Heels to DIE for
Monica Kim (+Video)
Borrowing a pair of my glamourous mum’s golden high heels one day, I fell down the stairs and ended up in hospital. Later, as a young woman working in Korea, still crazy for shoes, I fell off my teetering heels, fractured my ankle—and landed back in hospital. After that second accident, I realized there were things a lot more important than high heels, although they make wonderful memories.
Every little girl looks up to her mother. My mom was beautiful and especially stylish. She was an actress in her twenties. She met my father, a director for South Korea’s national public broadcaster, at the KBS new actors’ orientation. They fell in love, and my mother chose my father over a career in acting. She doesn’t regret her decision, but she sometimes misses the old days.

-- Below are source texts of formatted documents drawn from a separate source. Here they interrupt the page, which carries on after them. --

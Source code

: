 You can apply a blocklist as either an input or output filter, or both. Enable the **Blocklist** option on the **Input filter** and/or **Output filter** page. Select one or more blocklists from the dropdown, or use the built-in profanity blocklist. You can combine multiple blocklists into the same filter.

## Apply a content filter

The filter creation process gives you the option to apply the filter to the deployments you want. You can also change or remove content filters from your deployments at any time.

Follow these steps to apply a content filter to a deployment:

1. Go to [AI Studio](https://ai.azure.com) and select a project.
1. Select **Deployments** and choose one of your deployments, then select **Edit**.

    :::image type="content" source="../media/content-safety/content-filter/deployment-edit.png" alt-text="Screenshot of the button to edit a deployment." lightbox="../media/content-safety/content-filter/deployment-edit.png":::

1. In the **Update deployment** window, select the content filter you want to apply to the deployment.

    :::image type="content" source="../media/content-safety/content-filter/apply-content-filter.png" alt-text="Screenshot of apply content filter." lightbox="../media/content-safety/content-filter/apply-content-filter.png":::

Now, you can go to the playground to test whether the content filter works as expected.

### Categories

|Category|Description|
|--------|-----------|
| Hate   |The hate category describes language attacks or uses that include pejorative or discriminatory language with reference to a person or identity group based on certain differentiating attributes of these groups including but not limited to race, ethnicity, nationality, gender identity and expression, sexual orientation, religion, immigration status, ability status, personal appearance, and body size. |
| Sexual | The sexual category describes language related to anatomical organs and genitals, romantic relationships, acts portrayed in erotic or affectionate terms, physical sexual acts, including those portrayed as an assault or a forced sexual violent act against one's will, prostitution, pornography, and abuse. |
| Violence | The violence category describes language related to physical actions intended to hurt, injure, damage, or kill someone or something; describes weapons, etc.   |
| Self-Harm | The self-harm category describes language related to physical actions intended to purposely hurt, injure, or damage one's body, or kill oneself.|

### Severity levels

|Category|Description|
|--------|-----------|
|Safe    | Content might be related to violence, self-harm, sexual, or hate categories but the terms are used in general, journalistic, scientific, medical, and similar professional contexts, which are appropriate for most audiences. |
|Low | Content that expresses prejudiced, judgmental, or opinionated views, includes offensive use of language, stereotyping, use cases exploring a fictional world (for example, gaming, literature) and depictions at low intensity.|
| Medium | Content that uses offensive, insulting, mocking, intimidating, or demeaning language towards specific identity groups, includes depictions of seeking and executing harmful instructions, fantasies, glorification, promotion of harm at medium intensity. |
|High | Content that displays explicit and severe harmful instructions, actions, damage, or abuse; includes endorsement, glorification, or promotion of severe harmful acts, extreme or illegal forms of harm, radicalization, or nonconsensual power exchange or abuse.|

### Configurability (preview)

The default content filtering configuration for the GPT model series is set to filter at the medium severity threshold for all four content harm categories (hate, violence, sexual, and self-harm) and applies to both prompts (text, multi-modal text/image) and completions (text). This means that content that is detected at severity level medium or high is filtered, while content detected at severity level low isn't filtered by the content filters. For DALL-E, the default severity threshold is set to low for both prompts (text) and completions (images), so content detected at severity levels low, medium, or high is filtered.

Her closet was full of many elegant pointy high heels. I never saw my mom wear other shoes. She wore stilettos for dining out, family dinners, or hanging out with her friends—they were her everyday shoes. Even when I was a toddler, I loved her shoes. But my mom always hid her treasures on the highest rack in her closet. Still, my desire for heels grew bigger. One summer day, when I was four, I checked on my grandma—safely cooking in the kitchen—and pulled up the chair in front of the shoe racks. My little hands reached up to a pair of golden high heels, and I put them on.
“These are fantastic! I will never take these shoes off!”
When I heard Grandma calling me for dinner, I escaped outside. At the end of the garden was a stairway to the rooftop, where my sister and I had our secret hideout. My poor granny looked for me everywhere. Finally, she went to the rooftop. She yelled, “What are you doing here? Take those off right now!”
I forgot I was wearing very big shoes. I ran away—and missed a step—and tumbled all the way down the stairs into the garden, still in Mom’s high heels.
I awoke in the emergency room. I could hear my mom scolding my grandma and my sister beside me, crying because she thought I was dying. Luckily my brain had no damage, but my mom’s golden high heels disappeared from the shoe closet forever.
At university, my passion for shoes continued. At every sale, I ran to the shoe department and bought more. My mom nagged at me, “You are like Imelda Marcos! You must save money for your future.” My shoe love only grew. I always wore high heels to work, though they gave me many blisters. Each night I swore no more! But the next morning, I chose high heels again.
One morning, running to a very important meeting with clients, I suddenly felt my body floating in the air. My beautiful 6-inch heel had got stuck in a manhole cover. I landed with a bump in the middle of the street. My handbag flew open, and all my stuff was scattered—but the worst thing was, my heel was broken. I had terrible pain in my left ankle, but I was most heartbroken about my shoes. I had only worn them twice!
At Emergency, my first question was- when could I wear high heels again? Glancing woefully at my swollen left ankle, the doctor said the bone was fractured and must be in a cast for six weeks. After that, it was crutches for three months, and I must NEVER wear high heels. I was devastated. Giving up my stilettos would destroy my self-esteem. I believed my heels turned me from an immature girl into a sexy career woman.
However, it did happen that, little by little, my interest changed from high heels after my child was born to mid-height heels and then to flat shoes. Now I wear running shoes on the treadmill; I enjoy the beautiful Rockies in my hiking boots; I put on clunky ski boots to go flying over the snow. I gave up my childish obsession with how other people see me—when I was ready to enjoy life. But I keep my golden high heels deep in the corner of my closet, with my childhood memories and my beautiful young mother’s glamour.
MONICA KIM moved to Banff from Seoul four years ago to be with her husband. They first met 27 years ago, and after 22 years apart, they reconnected and fell in love. A professional graphic designer, Monica has actively engaged in her new community from the start. She has taken ESL classes, volunteered for the Bow Valley Christmas Campaign, and designed the learner publication in the last four years for the Bow Valley Literacy Program. Before moving to Canada, Monica lived in the US, Sweden, and China.